用户请求："创建一个90年代东京街头风格的女性角色"

创建提示词文件：

/mnt/user-data/workspace/asian-woman.json

json

{
  "characters": [{
    "gender": "female",
    "age": "mid-20s",
    "ethnicity": "Japanese",
    "body_type": "slender, elegant",
    "facial_features": "delicate features, expressive eyes, subtle makeup with emphasis on lips, long dark hair partially wet from rain",
    "clothing": "stylish trench coat, designer handbag, high heels, contemporary Tokyo street fashion",
    "accessories": "minimal jewelry, statement earrings, leather handbag",
    "era": "1990s"
  }],
  "negative_prompt": "blurry face, deformed, low quality, overly sharp digital look, oversaturated colors, artificial lighting, studio setting, posed, selfie angle",
  "style": "Leica M11 street photography aesthetic, film-like rendering, natural color palette with slight warmth, bokeh background blur, analog photography feel",
  "composition": "medium shot, rule of thirds, subject slightly off-center, environmental context of Tokyo street visible, shallow depth of field isolating subject",
  "lighting": "neon lights from signs and storefronts, wet pavement reflections, soft ambient city glow, natural street lighting, rim lighting from background neons",
  "color_palette": "muted naturalistic tones, warm skin tones, cool blue and magenta neon accents, desaturated compared to digital photography, film grain texture"
}

执行生成命令：

bash

python /mnt/skills/public/image-generation/scripts/generate.py \
  --prompt-file /mnt/user-data/workspace/cyberpunk-hacker.json \
  --output-file /mnt/user-data/outputs/cyberpunk-hacker-01.jpg \
  --aspect-ratio 2:3

带参考图像的示例：

json

{
  "characters": [{
    "gender": "based on [Image 1]",
    "age": "based on [Image 1]",
    "ethnicity": "human from [Image 1] adapted to Star Wars universe",
    "body_type": "based on [Image 1]",
    "facial_features": "matching [Image 1] with slight weathered look from space travel",
    "clothing": "Star Wars style outfit - worn leather jacket with utility vest, cargo pants with tactical pouches, scuffed boots, belt with holster",
    "accessories": "blaster pistol on hip, comlink device on wrist, goggles pushed up on forehead, satchel with supplies, personal vehicle based on [Image 2]",
    "era": "Star Wars universe, post-Empire era"
  }],
  "prompt": "Character inspired by [Image 1] standing next to a vehicle inspired by [Image 2] on a bustling alien planet street in Star Wars universe aesthetic.

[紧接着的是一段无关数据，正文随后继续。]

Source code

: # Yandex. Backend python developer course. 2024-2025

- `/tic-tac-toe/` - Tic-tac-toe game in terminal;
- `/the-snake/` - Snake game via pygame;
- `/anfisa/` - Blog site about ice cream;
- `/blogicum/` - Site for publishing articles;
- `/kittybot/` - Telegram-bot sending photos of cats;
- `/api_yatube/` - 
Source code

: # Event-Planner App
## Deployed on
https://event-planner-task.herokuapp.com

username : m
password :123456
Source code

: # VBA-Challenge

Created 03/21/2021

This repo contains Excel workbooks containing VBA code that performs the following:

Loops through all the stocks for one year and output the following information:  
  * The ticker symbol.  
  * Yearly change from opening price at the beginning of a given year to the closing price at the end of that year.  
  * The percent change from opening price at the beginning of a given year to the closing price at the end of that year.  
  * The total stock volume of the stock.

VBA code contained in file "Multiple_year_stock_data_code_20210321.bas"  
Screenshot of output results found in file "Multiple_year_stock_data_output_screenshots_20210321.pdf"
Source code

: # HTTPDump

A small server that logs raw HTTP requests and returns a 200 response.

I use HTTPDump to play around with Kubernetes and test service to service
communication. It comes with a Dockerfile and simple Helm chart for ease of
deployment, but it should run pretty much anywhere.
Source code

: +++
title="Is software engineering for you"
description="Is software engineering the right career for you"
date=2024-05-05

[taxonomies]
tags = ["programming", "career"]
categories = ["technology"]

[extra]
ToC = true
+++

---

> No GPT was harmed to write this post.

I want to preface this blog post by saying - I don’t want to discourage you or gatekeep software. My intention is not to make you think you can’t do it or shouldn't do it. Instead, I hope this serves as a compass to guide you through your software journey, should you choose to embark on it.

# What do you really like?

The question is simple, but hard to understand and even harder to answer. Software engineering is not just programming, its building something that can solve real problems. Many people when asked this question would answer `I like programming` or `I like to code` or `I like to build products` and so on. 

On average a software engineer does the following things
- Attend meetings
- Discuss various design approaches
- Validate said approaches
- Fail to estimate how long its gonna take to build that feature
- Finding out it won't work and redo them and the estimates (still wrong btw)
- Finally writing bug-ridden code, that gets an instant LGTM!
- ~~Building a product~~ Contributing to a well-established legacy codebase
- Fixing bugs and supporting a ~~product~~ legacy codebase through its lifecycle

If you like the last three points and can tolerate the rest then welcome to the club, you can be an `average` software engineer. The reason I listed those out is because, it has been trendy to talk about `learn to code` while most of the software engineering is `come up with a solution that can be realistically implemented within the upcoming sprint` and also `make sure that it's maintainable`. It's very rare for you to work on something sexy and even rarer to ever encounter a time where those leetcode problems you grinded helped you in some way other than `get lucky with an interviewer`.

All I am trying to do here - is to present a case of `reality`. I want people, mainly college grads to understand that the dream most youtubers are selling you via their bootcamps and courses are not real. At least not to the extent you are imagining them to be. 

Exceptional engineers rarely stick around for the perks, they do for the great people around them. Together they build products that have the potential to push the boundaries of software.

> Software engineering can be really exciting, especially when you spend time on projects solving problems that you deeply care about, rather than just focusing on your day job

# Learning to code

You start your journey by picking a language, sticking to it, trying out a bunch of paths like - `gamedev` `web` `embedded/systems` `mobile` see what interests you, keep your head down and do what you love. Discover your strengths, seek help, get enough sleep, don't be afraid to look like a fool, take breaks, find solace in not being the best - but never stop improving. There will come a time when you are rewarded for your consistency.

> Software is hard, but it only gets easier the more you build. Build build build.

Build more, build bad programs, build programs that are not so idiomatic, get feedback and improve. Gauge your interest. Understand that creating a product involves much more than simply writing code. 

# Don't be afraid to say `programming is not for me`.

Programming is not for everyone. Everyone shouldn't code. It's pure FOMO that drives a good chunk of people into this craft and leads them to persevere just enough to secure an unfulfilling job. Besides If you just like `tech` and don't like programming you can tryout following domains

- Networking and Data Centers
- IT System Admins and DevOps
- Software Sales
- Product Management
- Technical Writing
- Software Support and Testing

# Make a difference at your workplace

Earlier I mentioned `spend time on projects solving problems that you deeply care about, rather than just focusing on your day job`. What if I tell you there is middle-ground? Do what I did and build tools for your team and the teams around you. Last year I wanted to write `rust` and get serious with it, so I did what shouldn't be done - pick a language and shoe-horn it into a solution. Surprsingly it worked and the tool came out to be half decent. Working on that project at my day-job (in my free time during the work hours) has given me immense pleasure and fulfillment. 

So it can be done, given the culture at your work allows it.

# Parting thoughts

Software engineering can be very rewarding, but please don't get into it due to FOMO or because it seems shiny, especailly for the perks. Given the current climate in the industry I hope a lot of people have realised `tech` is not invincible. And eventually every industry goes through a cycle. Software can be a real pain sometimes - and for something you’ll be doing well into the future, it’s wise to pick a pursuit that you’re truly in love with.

Character wearing worn leather jacket with utility vest, cargo pants with tactical pouches, scuffed boots, belt with blaster holster. The vehicle adapted to Star Wars aesthetic with weathered metal panels, repulsor engines, desert dust covering, parked on the street. Exotic alien marketplace street with multi-level architecture, weathered metal structures, hanging market stalls with colorful awnings, alien species walking by as background characters. Twin suns casting warm golden light, atmospheric dust particles in air, moisture vaporators visible in distance. Gritty lived-in Star Wars aesthetic, practical effects look, film grain texture, cinematic composition.",
  "negative_prompt": "clean futuristic look, sterile environment, overly CGI appearance, fantasy medieval elements, Earth architecture, modern city",
  "style": "Star Wars original trilogy aesthetic, lived-in universe, practical effects inspired, cinematic film look, slightly desaturated with warm tones",
  "composition": "medium wide shot, character in foreground with alien street extending into background, environmental storytelling, rule of thirds",
  "lighting": "warm golden hour lighting from twin suns, rim lighting on character, atmospheric haze, practical light sources from market stalls",
  "color_palette": "warm sandy tones, ochre and sienna, dusty blues, weathered metals, muted earth colors with pops of alien market colors",
  "technical": {
    "aspect_ratio": "9:16",
    "quality": "high",
    "detail_level": "highly detailed with film-like texture"
  }
}

bash

python /mnt/skills/public/image-generation/scripts/generate.py \
  --prompt-file /mnt/user-data/workspace/star-wars-scene.json \
  --reference-images /mnt/user-data/uploads/character-ref.jpg /mnt/user-data/uploads/vehicle-ref.jpg \
  --output-file /mnt/user-data/outputs/star-wars-scene-01.jpg \
  --aspect-ratio 16:9

Common Scenarios

常见场景

Use different JSON schemas for different scenarios.

Character Design:

Physical attributes (gender, age, ethnicity, body type)
Facial features and expressions
Clothing and accessories
Historical era or setting
Pose and context

Scene Generation:

Environment description
Time of day, weather
Mood and atmosphere
Focal points and composition

Product Visualization:

Product details and materials
Lighting setup
Background and context
Presentation angle

针对不同场景使用不同的JSON模板。

人物设计:

身体特征（性别、年龄、种族、体型）
面部特征与表情
服装与配饰
历史时代或背景
姿势与场景

场景生成:

环境描述
时间、天气
氛围与情绪
焦点与构图

产品可视化:

产品细节与材质
光线设置
背景与场景
展示角度

Specific Templates

特定模板

Read the following template file only when matching the user request.

Doraemon Comic

仅当用户请求匹配时，才可读取以下模板文件。

哆啦A梦漫画风格

Output Handling

输出处理

After generation:

Images are typically saved in
```
/mnt/user-data/outputs/
```
Share generated images with user using present_files tool
Provide brief description of the generation result
Offer to iterate if adjustments needed

生成完成后：

图像通常保存至
```
/mnt/user-data/outputs/
```
目录
使用
```
present_files
```
工具向用户分享生成的图像
提供生成结果的简短描述
若需要调整，可提供迭代优化服务

Tips: Enhancing Generation with Reference Images

技巧：利用参考图像提升生成质量

For scenarios where visual accuracy is critical, use the
image_search
tool first to find reference images before generation.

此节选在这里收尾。